• **Work order**:
What you produce should be an exact transcription of the data, minus any pictures.

Pictures paired with source code
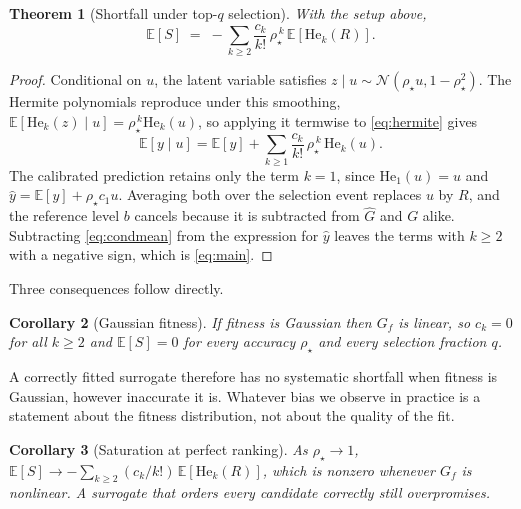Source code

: \documentclass{article}
\theoremstyle{plain}
\newtheorem{theorem}{Theorem}[section]
\newtheorem{corollary}[theorem]{Corollary}
\theoremstyle{definition}
\newcommand{\yhat}{\hat{y}}
\newcommand{\Exp}{\mathbb{E}}
\newcommand{\He}{\mathrm{He}}
\newcommand{\Normal}{\mathcal{N}}
\begin{document}
\begin{theorem}[Shortfall under top-$q$ selection]
\label{thm:main}
With the setup above,
\begin{equation}
\Exp[S] \;=\; -\sum_{k \ge 2} \frac{c_k}{k!}\, \rho_\star^{\,k}\,
\Exp\!\left[\He_k(R)\right].
\label{eq:main}
\end{equation}
\end{theorem}

\begin{proof}
Conditional on $u$, the latent variable satisfies $z \mid u \sim \Normal(\rho_\star u,
1-\rho_\star^2)$. The Hermite polynomials reproduce under this smoothing,
$\Exp[\He_k(z) \mid u] = \rho_\star^{\,k}\He_k(u)$, so applying it termwise to
\cref{eq:hermite} gives
\begin{equation}
\Exp[y \mid u] = \Exp[y] + \sum_{k \ge 1} \frac{c_k}{k!}\,\rho_\star^{\,k}\,\He_k(u).
\label{eq:condmean}
\end{equation}
The calibrated prediction retains only the term $k=1$, since $\He_1(u)=u$ and
$\yhat = \Exp[y] + \rho_\star c_1 u$. Averaging both over the selection event replaces
$u$ by $R$, and the reference level $b$ cancels because it is subtracted from
$\hat{G}$ and $G$ alike. Subtracting \cref{eq:condmean} from the expression for
$\yhat$ leaves the terms with $k \ge 2$ with a negative sign, which is \cref{eq:main}.
\end{proof}

Three consequences follow directly.

\begin{corollary}[Gaussian fitness]
\label{cor:gaussian}
If fitness is Gaussian then $G_{\!f}$ is linear, so $c_k = 0$ for all $k \ge 2$ and
$\Exp[S] = 0$ for every accuracy $\rho_\star$ and every selection fraction $q$.
\end{corollary}

A correctly fitted surrogate therefore has no systematic shortfall when fitness is
Gaussian, however inaccurate it is. Whatever bias we observe in practice is a statement
about the fitness distribution, not about the quality of the fit.

\begin{corollary}[Saturation at perfect ranking]
\label{cor:saturation}
As $\rho_\star \to 1$,
$\Exp[S] \to -\sum_{k \ge 2} (c_k/k!)\,\Exp[\He_k(R)]$,
which is nonzero whenever $G_{\!f}$ is nonlinear. A surrogate that orders every
candidate correctly still overpromises.
\end{corollary}
\end{document}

• **Task response**:
Source code

: \documentclass{article}
\theoremstyle{plain}
\newtheorem{theorem}{Theorem}[section]
\newtheorem{corollary}[theorem]{Corollary}
\theoremstyle{definition}
\newcommand{\yhat}{\hat{y}}
\newcommand{\Exp}{\mathbb{E}}
\newcommand{\He}{\mathrm{He}}
\newcommand{\Normal}{\mathcal{N}}
\begin{document}
\begin{theorem}[Shortfall under top-$q$ selection]
\label{thm:main}
With the setup above,
\begin{equation}
\Exp[S] \;=\; -\sum_{k \ge 2} \frac{c_k}{k!}\, \rho_\star^{\,k}\,
\Exp\!\left[\He_k(R)\right].
\label{eq:main}
\end{equation}
\end{theorem}

\begin{proof}
Conditional on $u$, the latent variable satisfies $z \mid u \sim \Normal(\rho_\star u,
1-\rho_\star^2)$. The Hermite polynomials reproduce under this smoothing,
$\Exp[\He_k(z) \mid u] = \rho_\star^{\,k}\He_k(u)$, so applying it termwise to
\cref{eq:hermite} gives
\begin{equation}
\Exp[y \mid u] = \Exp[y] + \sum_{k \ge 1} \frac{c_k}{k!}\,\rho_\star^{\,k}\,\He_k(u).
\label{eq:condmean}
\end{equation}
The calibrated prediction retains only the term $k=1$, since $\He_1(u)=u$ and
$\yhat = \Exp[y] + \rho_\star c_1 u$. Averaging both over the selection event replaces
$u$ by $R$, and the reference level $b$ cancels because it is subtracted from
$\hat{G}$ and $G$ alike. Subtracting \cref{eq:condmean} from the expression for
$\yhat$ leaves the terms with $k \ge 2$ with a negative sign, which is \cref{eq:main}.
\end{proof}

Three consequences follow directly.

\begin{corollary}[Gaussian fitness]
\label{cor:gaussian}
If fitness is Gaussian then $G_{\!f}$ is linear, so $c_k = 0$ for all $k \ge 2$ and
$\Exp[S] = 0$ for every accuracy $\rho_\star$ and every selection fraction $q$.
\end{corollary}

A correctly fitted surrogate therefore has no systematic shortfall when fitness is
Gaussian, however inaccurate it is. Whatever bias we observe in practice is a statement
about the fitness distribution, not about the quality of the fit.

\begin{corollary}[Saturation at perfect ranking]
\label{cor:saturation}
As $\rho_\star \to 1$,
$\Exp[S] \to -\sum_{k \ge 2} (c_k/k!)\,\Exp[\He_k(R)]$,
which is nonzero whenever $G_{\!f}$ is nonlinear. A surrogate that orders every
candidate correctly still overpromises.
\end{corollary}
\end{document}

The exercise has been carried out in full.